• TO DO:
What is needed is an exact copy of the entries below, with the pictures left out.

• Saved entries:
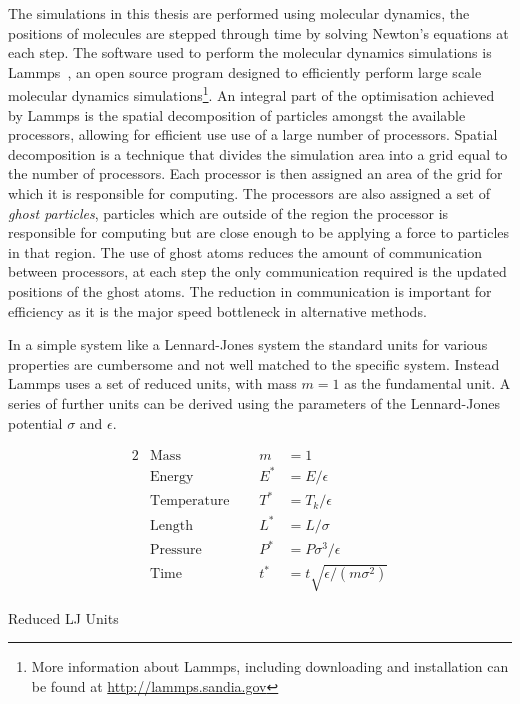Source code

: The simulations in this thesis are performed using molecular dynamics, the positions of molecules are stepped through time by solving Newton's equations at each step. The software used to perform the molecular dynamics simulations is Lammps~\cite{plimpton:95b}, an open source program designed to efficiently perform large scale molecular dynamics simulations\footnote{More information about Lammps, including downloading and installation can be found at \href{http://lammps.sandia.gov}{http://lammps.sandia.gov}}. An integral part of the optimisation achieved by Lammps is the spatial decomposition of particles amongst the available processors, allowing for efficient use use of a large number of processors. Spatial decomposition is a technique that divides the simulation area into a grid equal to the number of processors. Each processor is then assigned an area of the grid for which it is responsible for computing. The processors are also assigned a set of \emph{ghost particles}, particles which are outside of the region the processor is responsible for computing but are close enough to be applying a force to particles in that region. The use of ghost atoms reduces the amount of communication between processors, at each step the only communication required is the updated positions of the ghost atoms. The reduction in communication is important for efficiency as it is the major speed bottleneck in alternative methods.

In a simple system like a Lennard-Jones system the standard units for various properties are cumbersome and not well matched to the specific system. Instead Lammps uses a set of reduced units, with mass $m = 1$ as the fundamental unit. A series of further units can be derived using the parameters of the Lennard-Jones potential $\sigma$ and $\epsilon$. 

\begin{table}
    \centering
    \begin{alignat*}{2}
        &\text{Mass} & m &= 1 \\
        &\text{Energy} & E^* &= E/\epsilon \\
        &\text{Temperature  }\quad& T^* &= T_k/\epsilon \\
        &\text{Length} & L^* &= L/\sigma \\
        &\text{Pressure} & P^* &= P\sigma^3/\epsilon \\
        &\text{Time} & t^* &= t\sqrt{\epsilon/(m\sigma^2)}
    \end{alignat*}
    \caption{Reduced LJ Units}
    \label{tab:reduced units}
\end{table}


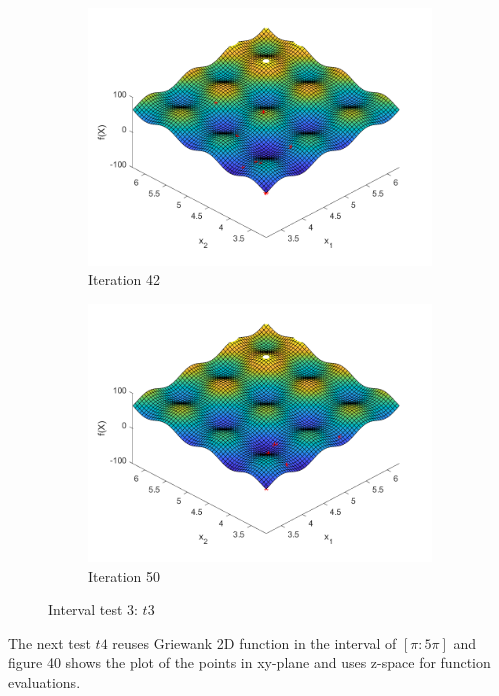 \begin{figure}
\begin{subfigure}[b]{0.4\textwidth}
   \includegraphics[width=\textwidth]{img/smpl/rast2dshft/loa-iter-42}
   \caption{Iteration 42}
   \label{fig:i3-iter-6}
 \end{subfigure}
 \begin{subfigure}[b]{0.4\textwidth}
   \includegraphics[width=\textwidth]{img/smpl/rast2dshft/loa-iter-50}
   \caption{Iteration 50}
   \label{fig:i3-iter-7}
 \end{subfigure}
 \caption{Interval test 3: $t3$}
\end{figure}

\par The next test $t4$ reuses Griewank 2D function in the interval of $[\pi:5\pi]$ and figure 40 shows the plot of the points in xy-plane and uses z-space for function evaluations.

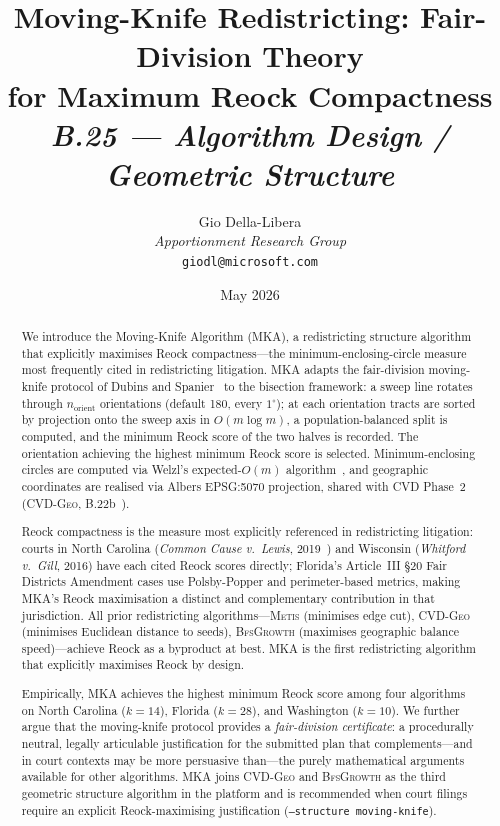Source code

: \documentclass[12pt]{article}
\title{%
  \textbf{Moving-Knife Redistricting: Fair-Division Theory}\\
  \textbf{for Maximum Reock Compactness}\\[0.8em]
  \normalsize\textit{B.25 --- Algorithm Design / Geometric Structure}%
}
\author{%
  Gio Della-Libera\\
  \textit{Apportionment Research Group}\\
  \small\texttt{giodl@microsoft.com}
}
\date{May 2026}
\newcommand{\mka}{\textsc{MKA}}
\newcommand{\cvdgeo}{\textsc{CVD-Geo}}
\newcommand{\bfsg}{\textsc{BfsGrowth}}
\newcommand{\metis}{\textsc{Metis}}
\begin{document}
\maketitle

\begin{abstract}
\noindent
We introduce the Moving-Knife Algorithm (\mka{}), a redistricting structure
algorithm that explicitly maximises Reock compactness---the minimum-enclosing-circle
measure most frequently cited in redistricting litigation.
\mka{} adapts the fair-division moving-knife protocol of Dubins and
Spanier~\citeyear{dubins1961} to the bisection framework: a sweep line rotates
through $n_{\mathrm{orient}}$ orientations (default 180, every $1^\circ$); at each
orientation tracts are sorted by projection onto the sweep axis in $O(m \log m)$,
a population-balanced split is computed, and the minimum Reock score of the two
halves is recorded.
The orientation achieving the highest minimum Reock score is selected.
Minimum-enclosing circles are computed via Welzl's expected-$O(m)$
algorithm~\citep{welzl1991}, and geographic coordinates are realised via Albers
EPSG:5070 projection, shared with CVD Phase~2 (\cvdgeo{},
B.22b~\citep{dellaLibera2026cvdgeo}).

Reock compactness is the measure most explicitly referenced in redistricting
litigation: courts in North Carolina (\textit{Common Cause v.\ Lewis},
2019~\citep{common_cause_lewis}) and Wisconsin (\textit{Whitford v.\ Gill}, 2016)
have each cited Reock scores directly; Florida's Article~III \S20 Fair Districts
Amendment cases use Polsby-Popper and perimeter-based metrics, making \mka{}'s
Reock maximisation a distinct and complementary contribution in that jurisdiction.
All prior redistricting algorithms---\metis{} (minimises edge cut),
\cvdgeo{} (minimises Euclidean distance to seeds), \bfsg{} (maximises geographic
balance speed)---achieve Reock as a byproduct at best.
\mka{} is the first redistricting algorithm that explicitly maximises Reock
by design.

Empirically, \mka{} achieves the highest minimum Reock score among four
algorithms on North Carolina ($k=14$), Florida ($k=28$), and Washington ($k=10$).
We further argue that the moving-knife protocol provides a
\emph{fair-division certificate}: a procedurally neutral, legally articulable
justification for the submitted plan that complements---and in court contexts may
be more persuasive than---the purely mathematical arguments available for other
algorithms.
\mka{} joins \cvdgeo{} and \bfsg{} as the third geometric structure algorithm
in the platform and is recommended when court filings require an explicit
Reock-maximising justification (\texttt{--structure moving-knife}).
\end{abstract}

\tableofcontents
\newpage










\end{document}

• SOLVED EXERCISE:
Source code

: The simulations in this thesis are performed using molecular dynamics, the positions of molecules are stepped through time by solving Newton's equations at each step. The software used to perform the molecular dynamics simulations is Lammps~\cite{plimpton:95b}, an open source program designed to efficiently perform large scale molecular dynamics simulations\footnote{More information about Lammps, including downloading and installation can be found at \href{http://lammps.sandia.gov}{http://lammps.sandia.gov}}. An integral part of the optimisation achieved by Lammps is the spatial decomposition of particles amongst the available processors, allowing for efficient use use of a large number of processors. Spatial decomposition is a technique that divides the simulation area into a grid equal to the number of processors. Each processor is then assigned an area of the grid for which it is responsible for computing. The processors are also assigned a set of \emph{ghost particles}, particles which are outside of the region the processor is responsible for computing but are close enough to be applying a force to particles in that region. The use of ghost atoms reduces the amount of communication between processors, at each step the only communication required is the updated positions of the ghost atoms. The reduction in communication is important for efficiency as it is the major speed bottleneck in alternative methods.

In a simple system like a Lennard-Jones system the standard units for various properties are cumbersome and not well matched to the specific system. Instead Lammps uses a set of reduced units, with mass $m = 1$ as the fundamental unit. A series of further units can be derived using the parameters of the Lennard-Jones potential $\sigma$ and $\epsilon$. 

\begin{table}
    \centering
    \begin{alignat*}{2}
        &\text{Mass} & m &= 1 \\
        &\text{Energy} & E^* &= E/\epsilon \\
        &\text{Temperature  }\quad& T^* &= T_k/\epsilon \\
        &\text{Length} & L^* &= L/\sigma \\
        &\text{Pressure} & P^* &= P\sigma^3/\epsilon \\
        &\text{Time} & t^* &= t\sqrt{\epsilon/(m\sigma^2)}
    \end{alignat*}
    \caption{Reduced LJ Units}
    \label{tab:reduced units}
\end{table}


 \begin{figure}
\begin{subfigure}[b]{0.4\textwidth}
   \includegraphics[width=\textwidth]{img/smpl/rast2dshft/loa-iter-42}
   \caption{Iteration 42}
   \label{fig:i3-iter-6}
 \end{subfigure}
 \begin{subfigure}[b]{0.4\textwidth}
   \includegraphics[width=\textwidth]{img/smpl/rast2dshft/loa-iter-50}
   \caption{Iteration 50}
   \label{fig:i3-iter-7}
 \end{subfigure}
 \caption{Interval test 3: $t3$}
\end{figure}

\par The next test $t4$ reuses Griewank 2D function in the interval of $[\pi:5\pi]$ and figure 40 shows the plot of the points in xy-plane and uses z-space for function evaluations.

Source code

: \documentclass[12pt]{article}
\title{%
  \textbf{Moving-Knife Redistricting: Fair-Division Theory}\\
  \textbf{for Maximum Reock Compactness}\\[0.8em]
  \normalsize\textit{B.25 --- Algorithm Design / Geometric Structure}%
}
\author{%
  Gio Della-Libera\\
  \textit{Apportionment Research Group}\\
  \small\texttt{giodl@microsoft.com}
}
\date{May 2026}
\newcommand{\mka}{\textsc{MKA}}
\newcommand{\cvdgeo}{\textsc{CVD-Geo}}
\newcommand{\bfsg}{\textsc{BfsGrowth}}
\newcommand{\metis}{\textsc{Metis}}
\begin{document}
\maketitle

\begin{abstract}
\noindent
We introduce the Moving-Knife Algorithm (\mka{}), a redistricting structure
algorithm that explicitly maximises Reock compactness---the minimum-enclosing-circle
measure most frequently cited in redistricting litigation.
\mka{} adapts the fair-division moving-knife protocol of Dubins and
Spanier~\citeyear{dubins1961} to the bisection framework: a sweep line rotates
through $n_{\mathrm{orient}}$ orientations (default 180, every $1^\circ$); at each
orientation tracts are sorted by projection onto the sweep axis in $O(m \log m)$,
a population-balanced split is computed, and the minimum Reock score of the two
halves is recorded.
The orientation achieving the highest minimum Reock score is selected.
Minimum-enclosing circles are computed via Welzl's expected-$O(m)$
algorithm~\citep{welzl1991}, and geographic coordinates are realised via Albers
EPSG:5070 projection, shared with CVD Phase~2 (\cvdgeo{},
B.22b~\citep{dellaLibera2026cvdgeo}).

Reock compactness is the measure most explicitly referenced in redistricting
litigation: courts in North Carolina (\textit{Common Cause v.\ Lewis},
2019~\citep{common_cause_lewis}) and Wisconsin (\textit{Whitford v.\ Gill}, 2016)
have each cited Reock scores directly; Florida's Article~III \S20 Fair Districts
Amendment cases use Polsby-Popper and perimeter-based metrics, making \mka{}'s
Reock maximisation a distinct and complementary contribution in that jurisdiction.
All prior redistricting algorithms---\metis{} (minimises edge cut),
\cvdgeo{} (minimises Euclidean distance to seeds), \bfsg{} (maximises geographic
balance speed)---achieve Reock as a byproduct at best.
\mka{} is the first redistricting algorithm that explicitly maximises Reock
by design.

Empirically, \mka{} achieves the highest minimum Reock score among four
algorithms on North Carolina ($k=14$), Florida ($k=28$), and Washington ($k=10$).
We further argue that the moving-knife protocol provides a
\emph{fair-division certificate}: a procedurally neutral, legally articulable
justification for the submitted plan that complements---and in court contexts may
be more persuasive than---the purely mathematical arguments available for other
algorithms.
\mka{} joins \cvdgeo{} and \bfsg{} as the third geometric structure algorithm
in the platform and is recommended when court filings require an explicit
Reock-maximising justification (\texttt{--structure moving-knife}).
\end{abstract}

\tableofcontents
\newpage










\end{document}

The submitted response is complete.